Il Regno Unito vorrebbe chiudere le porte dell'isola e dire basta al flusso migratorio proveniente dall'Unione europea. Chi c'è c'è e chi non c'è potrà entrare solo se avrà già un contratto di lavoro in tasca. È questa la proposta lanciata domenica dal ministro dell'Interno, Theresa May, che vorrebbe un giro di vite sull'immigrazione.
Ma cosa succederebbe se Londra riuscisse ad averla vinta con Bruxelles? I circa 600mila italiani che lavorano in Gran Bretagna non hanno nulla di cui preoccuparsi, nessuno verrà a cacciarli di casa. I problemi sorgono per tre 'categorie' di migranti: chi cerca lavoro, gli studenti e i turisti del welfare.
Partiamo dai primi. La libertà di movimento e di lavoro delle persone all'interno dell'Unione europea è sancita dai trattati costitutivi dell'Unione, perciò Schengen, di cui l'Uk non fa parte, non c'entra nulla. Ogni europeo può girare liberamente per l'Europa in cerca di lavoro. Di fatti ne hanno approfittato i polacchi, che in Inghilterra sono 790mila, ma anche gli irlandesi, 383mila e perfino i tedeschi, 300mila. Ogni anno Londra attira migliaia di persone che confidano in una economia in salute e in crescita.
Negli ultimi dodici mesi sono stati 52mila i connazionali che sono arrivati a Londra (+37% su base annua). Se la proposta della May andasse in porto quel numero si ridurrebbe a zero. Nessun italiano potrebbe andare in Gran Bretagna a cercare fortuna, almeno di non avere già un contratto di lavoro in tasca. Un piano che ha messo in allarme anche l'industria inglese che teme una carenza di mano d'opera. Niente più operai polacchi, né camerieri italiani o ingegneri tedeschi (per ricorrere a qualche stereotipo).
Certo, si può entrare da turisti, ma non del welfare. Sono chiamati così quei cittadini europei che si spostano di Stato in Stato per usufruire dei servizi pubblici offerti dal Paese di approdo. In Inghilterra significa assegno di disoccupazione, per chi si iscrive ai centri di collocamento. Assistenza sanitaria (forse la migliore in Europa), più una serie di vantaggi e aiuti pagati dallo Stato. Per questo genere di persone, una esigua minoranza, Londra ha già previsto un giro di vite, sostenuta anche dalla Commissione europea.

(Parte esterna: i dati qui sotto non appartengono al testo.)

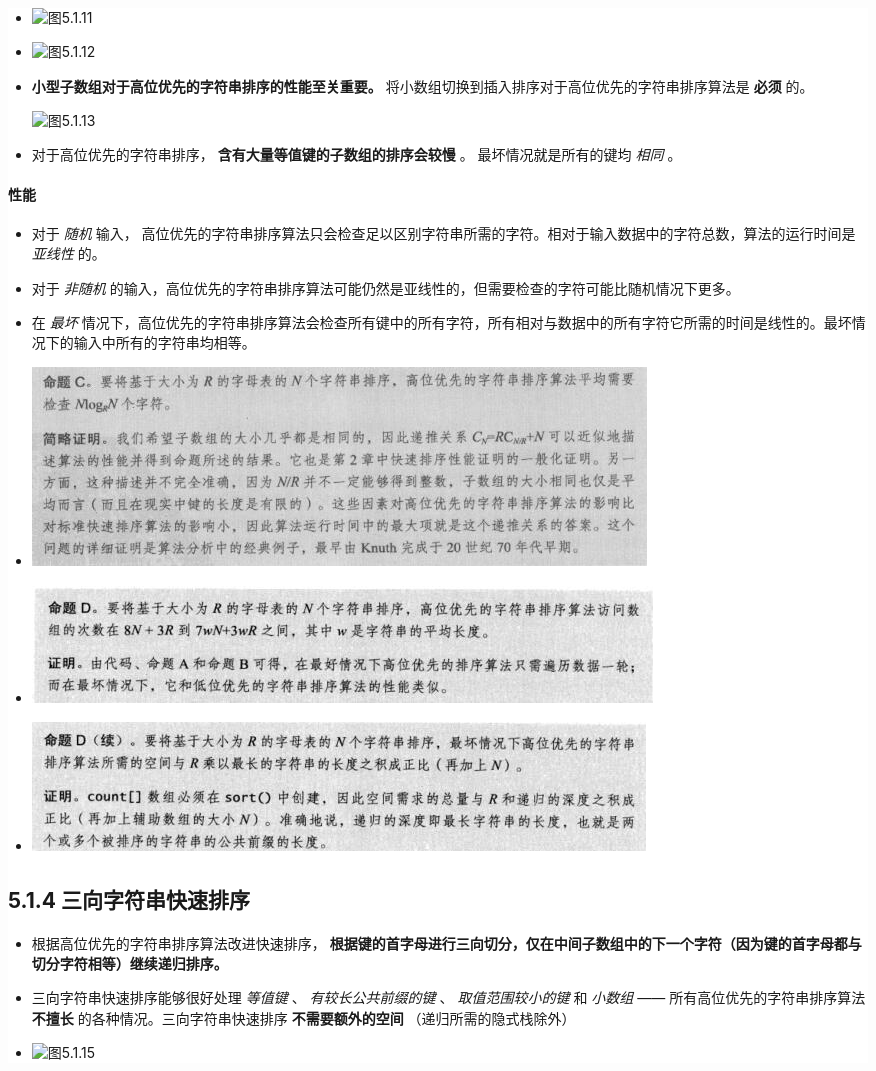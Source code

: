 - ![图5.1.11](/assets/图5.1.11.jpg)

- ![图5.1.12](/assets/图5.1.12.jpg)

- **小型子数组对于高位优先的字符串排序的性能至关重要。** 将小数组切换到插入排序对于高位优先的字符串排序算法是 **必须** 的。

  ![图5.1.13](/assets/图5.1.13.jpg)

- 对于高位优先的字符串排序， **含有大量等值键的子数组的排序会较慢** 。 最坏情况就是所有的键均 *相同* 。


#### 性能

- 对于 *随机* 输入， 高位优先的字符串排序算法只会检查足以区别字符串所需的字符。相对于输入数据中的字符总数，算法的运行时间是 *亚线性* 的。
- 对于 *非随机* 的输入，高位优先的字符串排序算法可能仍然是亚线性的，但需要检查的字符可能比随机情况下更多。
- 在 *最坏* 情况下，高位优先的字符串排序算法会检查所有键中的所有字符，所有相对与数据中的所有字符它所需的时间是线性的。最坏情况下的输入中所有的字符串均相等。

- ![命题5c](/assets/命题5c.jpg)

- ![命题5d](/assets/命题5d.jpg)

- ![命题5dxu](/assets/命题5dxu.jpg)

## 5.1.4 三向字符串快速排序

- 根据高位优先的字符串排序算法改进快速排序， **根据键的首字母进行三向切分，仅在中间子数组中的下一个字符（因为键的首字母都与切分字符相等）继续递归排序。**
- 三向字符串快速排序能够很好处理 *等值键* 、 *有较长公共前缀的键* 、 *取值范围较小的键* 和 *小数组* —— 所有高位优先的字符串排序算法 **不擅长** 的各种情况。三向字符串快速排序 **不需要额外的空间** （递归所需的隐式栈除外）

- ![图5.1.15](/assets/图5.1.15.jpg)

Ci sono poi gli studenti. Londra attira ogni anno più di 0mila ragazzi desiderosi di migliorare la propria conoscenza della lingua inglese e di studiare nei prestigiosi college britannici. Anche per loro, avverte la May, lo studio sarà una “esperienza temporanea”, finita la quale saranno gentilmente invitati a lasciare il Paese. Niente vacanza studio come trampolino di lancio per un lavoro nella City insomma.
Ad osservare la vicenda con occhi distaccati appare evidente che le proposte della May siano indirizzate soprattutto all'opinione pubblica interna, preoccupata dalla massiccia invasione di lavoratori stranieri. Il ministro del governo Cameron ha voluto rassicurare il sue elettorato, guadagnandosi la fama di donna dal pugno di ferro (da rigiocarsi in campagna elettorale per guidare il partito conservatore).
Anche perché il tessuto imprenditoriale inglese, dall'industria alla finanza, non sarebbe affatto contenta di perdere mano d'opera qualificata e menti geniali (molte delle quali fuggite dall'Italia) che stanno facendo dell'economia inglese la più dinamica del Vecchio continente. Senza contare poi che per mettere in pratica le sue proposte Londra dovrebbe modificare i Trattati Ue, cosa non facile e soprattutto che richiede l'unanimità dei Ventotto.